When the cooking time reaches the point and the cooking ends, the timer time T
The display disappears when an OFF signal is sent from the control device 1 to the display element 7 for setting. That is, at the same time as D in Figure 2 turns OFF at point D, transistor 12 turns OFF and transistor 18 turns ON, so capacitor 19 is discharged and the voltage at point G in Figure 2 is turned OFF.
Turn off. The capacitor 19 continues to charge until the timer reaches the point, so even if there is a temporary power outage or the power is temporarily turned off, the charging voltage of the capacitor 19 remains the same as that of the diode 1.
4 and 20 are reverse biased, and the transistor 18 is in an OFF state, so there is no discharge and the charging voltage remains. That is, when the capacitor 19 reaches a predetermined charging voltage, the output voltage of the transistor 27 inputs information indicating that cooking is continuing to the control device 1 as shown in FIG. The input continues until the charging voltage disappears. Therefore, even during a temporary power outage, the information input function is maintained, so even after power is turned on again, cooking can be started while the timer setting continues. However, the display element 5,
6, 7, and 8 each indicate how many hours later they will operate, and although information on the remaining time is not available, when the power is turned on again after a temporary power outage, the H of the control device 1
When the charging voltage of the capacitor 19 is input to the terminal, it can be determined that there has been a temporary power outage during the operation of the timer T and that cooking has not been completed. If you create an emergency sequence for this state in the reset operation program, for example, if the maximum timer set time is 12 hours, you can start cooking after 1 hour or immediately after power is turned on again. The cooking process that follows the sea case that was initially set will be disrupted. For example, electric pots and jar pots are very effective means for cooking.

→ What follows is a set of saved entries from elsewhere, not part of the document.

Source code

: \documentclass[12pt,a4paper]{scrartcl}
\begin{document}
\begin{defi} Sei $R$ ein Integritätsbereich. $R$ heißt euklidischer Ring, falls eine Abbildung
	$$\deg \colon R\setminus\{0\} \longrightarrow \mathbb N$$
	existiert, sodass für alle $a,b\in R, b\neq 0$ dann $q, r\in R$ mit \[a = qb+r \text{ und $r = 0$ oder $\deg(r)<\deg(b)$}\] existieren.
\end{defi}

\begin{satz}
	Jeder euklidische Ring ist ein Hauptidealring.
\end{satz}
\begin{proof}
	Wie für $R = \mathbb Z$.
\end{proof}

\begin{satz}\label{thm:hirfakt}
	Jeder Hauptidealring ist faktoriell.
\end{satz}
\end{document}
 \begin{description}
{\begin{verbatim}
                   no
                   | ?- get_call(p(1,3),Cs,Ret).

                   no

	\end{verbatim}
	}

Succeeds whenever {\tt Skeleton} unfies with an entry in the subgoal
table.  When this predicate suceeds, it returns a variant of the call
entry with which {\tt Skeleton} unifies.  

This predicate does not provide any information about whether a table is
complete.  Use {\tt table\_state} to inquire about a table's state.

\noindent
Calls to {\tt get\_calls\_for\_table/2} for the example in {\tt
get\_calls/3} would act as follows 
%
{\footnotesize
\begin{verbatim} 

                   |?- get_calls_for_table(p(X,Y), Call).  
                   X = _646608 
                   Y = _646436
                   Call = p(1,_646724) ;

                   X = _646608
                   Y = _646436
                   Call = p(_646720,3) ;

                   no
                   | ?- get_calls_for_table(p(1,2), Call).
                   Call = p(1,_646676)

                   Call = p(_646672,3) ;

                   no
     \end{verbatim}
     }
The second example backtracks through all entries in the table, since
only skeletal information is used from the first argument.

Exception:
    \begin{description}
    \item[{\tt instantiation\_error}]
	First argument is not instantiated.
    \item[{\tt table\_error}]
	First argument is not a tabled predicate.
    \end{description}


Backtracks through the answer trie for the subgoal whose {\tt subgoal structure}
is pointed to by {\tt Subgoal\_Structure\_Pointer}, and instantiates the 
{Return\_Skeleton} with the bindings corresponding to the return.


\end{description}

As described above, according to the present invention, by providing a capacitor that is charged by the current flowing through the diode in the display element, the capacitor continues to be charged while the timer is operating (when one of the display elements is lit). In addition, a diode and a resistor separate from those described above are provided to detect the charging voltage of the capacitor, and the presence or absence of the charging voltage is input to the control device via a separately provided detection circuit, thereby making it possible to operate the timer. Even if the power is temporarily interrupted due to a power outage, etc., it can be determined that the timer is still operating after the power is turned on again, so by using the reset operation program,
Cooking can be resumed automatically, and since it is an electronic circuit, there are no moving parts, so malfunctions due to drops etc. can be avoided.

[Brief explanation of the drawing]

FIG. 1 is a circuit diagram of a timer control circuit according to an embodiment of the present invention, and FIG. 2 is a diagram illustrating its operation. 1... Control device, 3... Timer set switch, 4... Timer start switch, 5, 6,
7, 8... Display element, 14, 20... Diode, 19... Capacitor, 21... Resistor, 32...
...Detection circuit.

Claims (1)

[Scope of utility model registration request] The timer set switch 3 and the timer start switch 4 are connected to the input side of the control device 1, and the capacitor is connected to the display elements 5, 6, 7, and 8 through the diode 14 connected to the output side of the control device 1. 19, and further this capacitor 1
Diode 20 and resistor 2 to detect charging voltage of 9
1, and a detection circuit 32 for detecting the voltage across the resistor 21 to obtain a desired output voltage.